Prediction of Candidate Genes for Traits Using Interoperable Genome Annotations and Literature
Prof. dr. R.G.F. Visser
Wageningen University
Plant breeding companies are facing a paradigm shift. From traditional quantitative trait loci (QTL) studies, breeders got an insight which region(s) to introgress in their elite germplasm, with the aim to improve traits of interest. However, genome annotations are becoming available for more and more (crop) species and we observe that a QTL region could easily include 1000 genes, positively or negatively affecting the desired phenotype.
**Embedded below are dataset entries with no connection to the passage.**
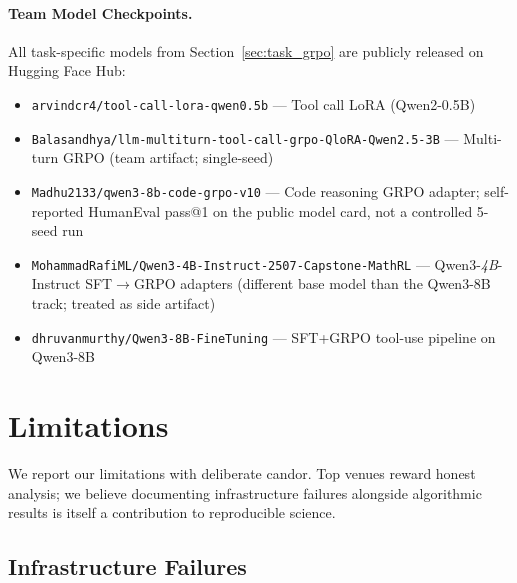 \documentclass{article}
\begin{document}
\paragraph{Team Model Checkpoints.}
All task-specific models from Section~\ref{sec:task_grpo} are publicly released
on Hugging Face Hub:
\begin{itemize}
    \item \texttt{arvindcr4/tool-call-lora-qwen0.5b} --- Tool call LoRA (Qwen2-0.5B)
    \item \texttt{Balasandhya/llm-multiturn-tool-call-grpo-QloRA-Qwen2.5-3B} --- Multi-turn GRPO (team artifact; single-seed)
    \item \texttt{Madhu2133/qwen3-8b-code-grpo-v10} --- Code reasoning GRPO adapter; self-reported HumanEval pass@1 on the public model card, not a controlled 5-seed run
    \item \texttt{MohammadRafiML/Qwen3-4B-Instruct-2507-Capstone-MathRL} --- Qwen3-\emph{4B}-Instruct SFT$\to$GRPO adapters (different base model than the Qwen3-8B track; treated as side artifact)
    \item \texttt{dhruvanmurthy/Qwen3-8B-FineTuning} --- SFT+GRPO tool-use pipeline on Qwen3-8B
\end{itemize}

\section{Limitations}
\label{sec:limitations}

We report our limitations with deliberate candor. Top venues reward honest
analysis; we believe documenting infrastructure failures alongside algorithmic
results is itself a contribution to reproducible science.

\subsection{Infrastructure Failures}
\label{sec:infra_failures}
\end{document}
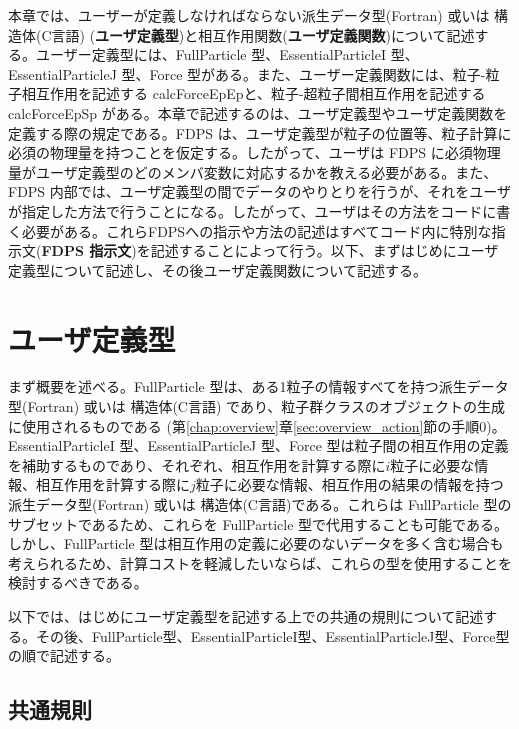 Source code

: 本章では、ユーザーが定義しなければならない派生データ型(Fortran) 或いは 構造体(C言語) (\textbf{ユーザ定義型})と相互作用関数(\textbf{ユーザ定義関数})について記述する。ユーザー定義型には、FullParticle 型、EssentialParticleI 型、EssentialParticleJ 型、Force 型がある。また、ユーザー定義関数には、粒子-粒子相互作用を記述する calcForceEpEpと、粒子-超粒子間相互作用を記述する calcForceEpSp がある。本章で記述するのは、ユーザ定義型やユーザ定義関数を定義する際の規定である。FDPS は、ユーザ定義型が粒子の位置等、粒子計算に必須の物理量を持つことを仮定する。したがって、ユーザは FDPS に必須物理量がユーザ定義型のどのメンバ変数に対応するかを教える必要がある。また、FDPS 内部では、ユーザ定義型の間でデータのやりとりを行うが、それをユーザが指定した方法で行うことになる。したがって、ユーザはその方法をコードに書く必要がある。これらFDPSへの指示や方法の記述はすべてコード内に特別な指示文(\textbf{FDPS 指示文})を記述することによって行う。以下、まずはじめにユーザ定義型について記述し、その後ユーザ定義関数について記述する。

\section{ユーザ定義型}
\label{sec:user_defined_types}
まず概要を述べる。FullParticle 型は、ある1粒子の情報すべてを持つ派生データ型(Fortran) 或いは 構造体(C言語) であり、粒子群クラスのオブジェクトの生成に使用されるものである (第\ref{chap:overview}章\ref{sec:overview_action}節の手順0)。EssentialParticleI 型、EssentialParticleJ 型、Force 型は粒子間の相互作用の定義を補助するものであり、それぞれ、相互作用を計算する際に$i$粒子に必要な情報、相互作用を計算する際に$j$粒子に必要な情報、相互作用の結果の情報を持つ派生データ型(Fortran) 或いは 構造体(C言語)である。これらは FullParticle 型のサブセットであるため、これらを FullParticle 型で代用することも可能である。しかし、FullParticle 型は相互作用の定義に必要のないデータを多く含む場合も考えられるため、計算コストを軽減したいならば、これらの型を使用することを検討するべきである。

以下では、はじめにユーザ定義型を記述する上での共通の規則について記述する。その後、FullParticle型、EssentialParticleI型、EssentialParticleJ型、Force型の順で記述する。

\subsection{共通規則}
\label{subsec:common_rules_for_user_defined_types}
This project addresses the scientific challenge to utilize genome annotations and semantic interoperability with other databases, such as literature, for computer-assisted prioritization to determine which gene(s) is a candidate explaining the QTL. The application of the project results will be utilized in a better choice of parents for crossing in plant breeding, and as a perspective in the longer term, to enable precision breeding (genomics-assisted in silico design of an optimal genotype with a set of defined traits (e.g. quality and/or resistance), for production in a given environment and the subsequent strategy to breed for such a genotype), but are applicable in (animal, human and plant) genetics research in general.